#### Aim of the task
The lines to print are the one containing "- **Static Files**: Configured" and every line after it through the end of the entries below. Print them exactly and nothing else.

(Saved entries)
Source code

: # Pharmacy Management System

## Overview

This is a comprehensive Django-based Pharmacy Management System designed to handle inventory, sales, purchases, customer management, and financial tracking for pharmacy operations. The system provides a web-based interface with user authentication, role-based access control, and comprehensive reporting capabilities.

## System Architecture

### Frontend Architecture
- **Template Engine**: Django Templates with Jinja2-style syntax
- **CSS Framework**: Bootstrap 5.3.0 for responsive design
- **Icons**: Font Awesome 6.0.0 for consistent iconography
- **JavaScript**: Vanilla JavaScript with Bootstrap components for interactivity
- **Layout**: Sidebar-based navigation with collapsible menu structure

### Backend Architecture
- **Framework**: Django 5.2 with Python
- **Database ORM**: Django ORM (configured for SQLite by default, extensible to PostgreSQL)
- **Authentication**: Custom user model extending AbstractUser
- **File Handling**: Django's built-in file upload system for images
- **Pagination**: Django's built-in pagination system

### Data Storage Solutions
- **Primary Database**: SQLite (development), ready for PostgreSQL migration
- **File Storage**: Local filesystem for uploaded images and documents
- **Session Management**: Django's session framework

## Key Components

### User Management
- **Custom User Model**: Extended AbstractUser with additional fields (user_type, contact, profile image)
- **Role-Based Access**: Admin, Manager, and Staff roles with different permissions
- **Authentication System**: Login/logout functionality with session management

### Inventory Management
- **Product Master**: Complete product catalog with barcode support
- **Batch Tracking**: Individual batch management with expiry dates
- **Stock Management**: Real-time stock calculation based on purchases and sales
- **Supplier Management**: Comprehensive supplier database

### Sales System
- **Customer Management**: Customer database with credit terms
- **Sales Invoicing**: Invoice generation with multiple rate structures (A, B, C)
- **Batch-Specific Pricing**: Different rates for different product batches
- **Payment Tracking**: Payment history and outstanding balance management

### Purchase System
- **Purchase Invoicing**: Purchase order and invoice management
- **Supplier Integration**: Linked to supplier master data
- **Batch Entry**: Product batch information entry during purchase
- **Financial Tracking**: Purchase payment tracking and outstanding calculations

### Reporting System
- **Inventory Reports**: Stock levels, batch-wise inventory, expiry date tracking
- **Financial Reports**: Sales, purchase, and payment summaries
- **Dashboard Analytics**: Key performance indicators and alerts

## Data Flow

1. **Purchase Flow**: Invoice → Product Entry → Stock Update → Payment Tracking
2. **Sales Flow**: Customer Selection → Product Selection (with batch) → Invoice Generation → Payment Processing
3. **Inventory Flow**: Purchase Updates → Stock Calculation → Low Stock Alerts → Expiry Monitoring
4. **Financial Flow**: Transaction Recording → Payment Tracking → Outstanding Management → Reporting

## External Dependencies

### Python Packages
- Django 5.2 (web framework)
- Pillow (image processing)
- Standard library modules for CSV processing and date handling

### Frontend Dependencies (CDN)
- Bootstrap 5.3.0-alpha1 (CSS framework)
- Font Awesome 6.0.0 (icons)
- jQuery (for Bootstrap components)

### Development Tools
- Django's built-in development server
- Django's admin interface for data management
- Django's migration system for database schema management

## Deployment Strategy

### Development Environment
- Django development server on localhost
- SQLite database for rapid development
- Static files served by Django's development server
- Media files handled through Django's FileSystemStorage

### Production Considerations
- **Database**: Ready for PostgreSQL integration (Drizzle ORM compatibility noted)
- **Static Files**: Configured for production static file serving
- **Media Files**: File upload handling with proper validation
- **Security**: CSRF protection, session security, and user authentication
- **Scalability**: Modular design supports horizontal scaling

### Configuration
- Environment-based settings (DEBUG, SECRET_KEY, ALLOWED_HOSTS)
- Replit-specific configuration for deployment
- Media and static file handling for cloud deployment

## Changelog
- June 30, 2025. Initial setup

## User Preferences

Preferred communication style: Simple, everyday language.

#### Expected answer
- **Static Files**: Configured for production static file serving
- **Media Files**: File upload handling with proper validation
- **Security**: CSRF protection, session security, and user authentication
- **Scalability**: Modular design supports horizontal scaling

### Configuration
- Environment-based settings (DEBUG, SECRET_KEY, ALLOWED_HOSTS)
- Replit-specific configuration for deployment
- Media and static file handling for cloud deployment

## Changelog
- June 30, 2025. Initial setup

## User Preferences

Preferred communication style: Simple, everyday language.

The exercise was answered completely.